WHAT NEEDS TO BE DONE ▸
The required output is the line that contains "In the similar" plus every line after it in the listing below, copied exactly as it appears.

ENTRIES SHOWN ▸
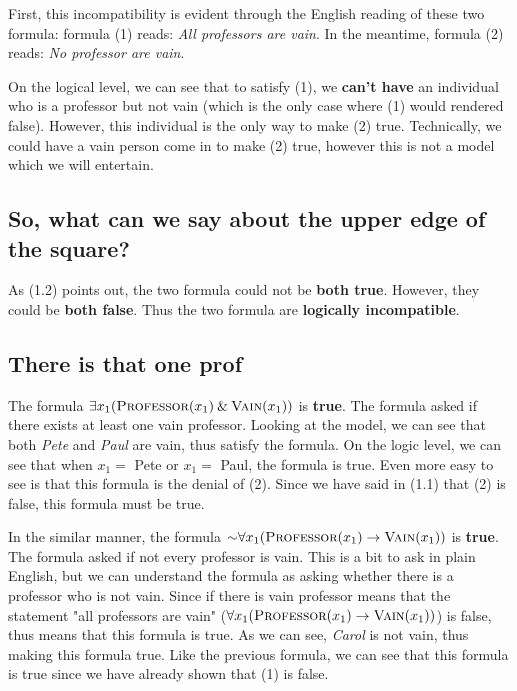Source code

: \documentclass{article}
\begin{document}
First, this incompatibility is evident through the English reading of these two formula: formula (1) reads: \textit{All professors are vain}. In the meantime, formula (2) reads: \textit{No professor are vain}.

On the logical level, we can see that to satisfy (1), we \textbf{can't have} an individual who is a professor but not vain (which is the only case where (1) would rendered false). However, this individual is the only way to make (2) true. Technically, we could have a vain person come in to make (2) true, however this is not a model which we will entertain.

\subsection{So, what can we say about the upper edge of the square?}
As (1.2) points out, the two formula could not be \textbf{both true}. However, they could be \textbf{both false}. Thus the two formula are \textbf{logically incompatible}. 

\subsection{There is that one prof}
The formula  $\exists x_1 (\textsc{Professor}(x_1)\mathbin{\&} \textsc{Vain}(x_1))$ is \textbf{true}. The formula asked if there exists at least one vain professor. Looking at the model, we can see that both \textit{Pete} and \textit{Paul} are vain, thus satisfy the formula. On the logic level, we can see that when $x_1 = $ Pete or $x_1 = $ Paul, the formula is true. Even more easy to see is that this formula is the denial of (2). Since we have said in (1.1) that (2) is false, this formula must be true.

In the similar manner, the formula $\mathord{\sim} \forall x_1 (\textsc{Professor}(x_1)\rightarrow \textsc{Vain}(x_1))$ is \textbf{true}. The formula asked if not every professor is vain. This is a bit to ask in plain English, but we can understand the formula as asking whether there is a professor who is not vain. Since if there is vain professor means that the statement "all professors are vain" ($\forall x_1 (\textsc{Professor}(x_1)\rightarrow \textsc{Vain}(x_1))$) is false, thus means that this formula is true. As we can see, \textit{Carol} is not vain, thus making this formula true. Like the previous formula, we can see that this formula is true since we have already shown that (1) is false.  
\end{document}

SOLVED PROBLEM ▸
In the similar manner, the formula $\mathord{\sim} \forall x_1 (\textsc{Professor}(x_1)\rightarrow \textsc{Vain}(x_1))$ is \textbf{true}. The formula asked if not every professor is vain. This is a bit to ask in plain English, but we can understand the formula as asking whether there is a professor who is not vain. Since if there is vain professor means that the statement "all professors are vain" ($\forall x_1 (\textsc{Professor}(x_1)\rightarrow \textsc{Vain}(x_1))$) is false, thus means that this formula is true. As we can see, \textit{Carol} is not vain, thus making this formula true. Like the previous formula, we can see that this formula is true since we have already shown that (1) is false.  
\end{document}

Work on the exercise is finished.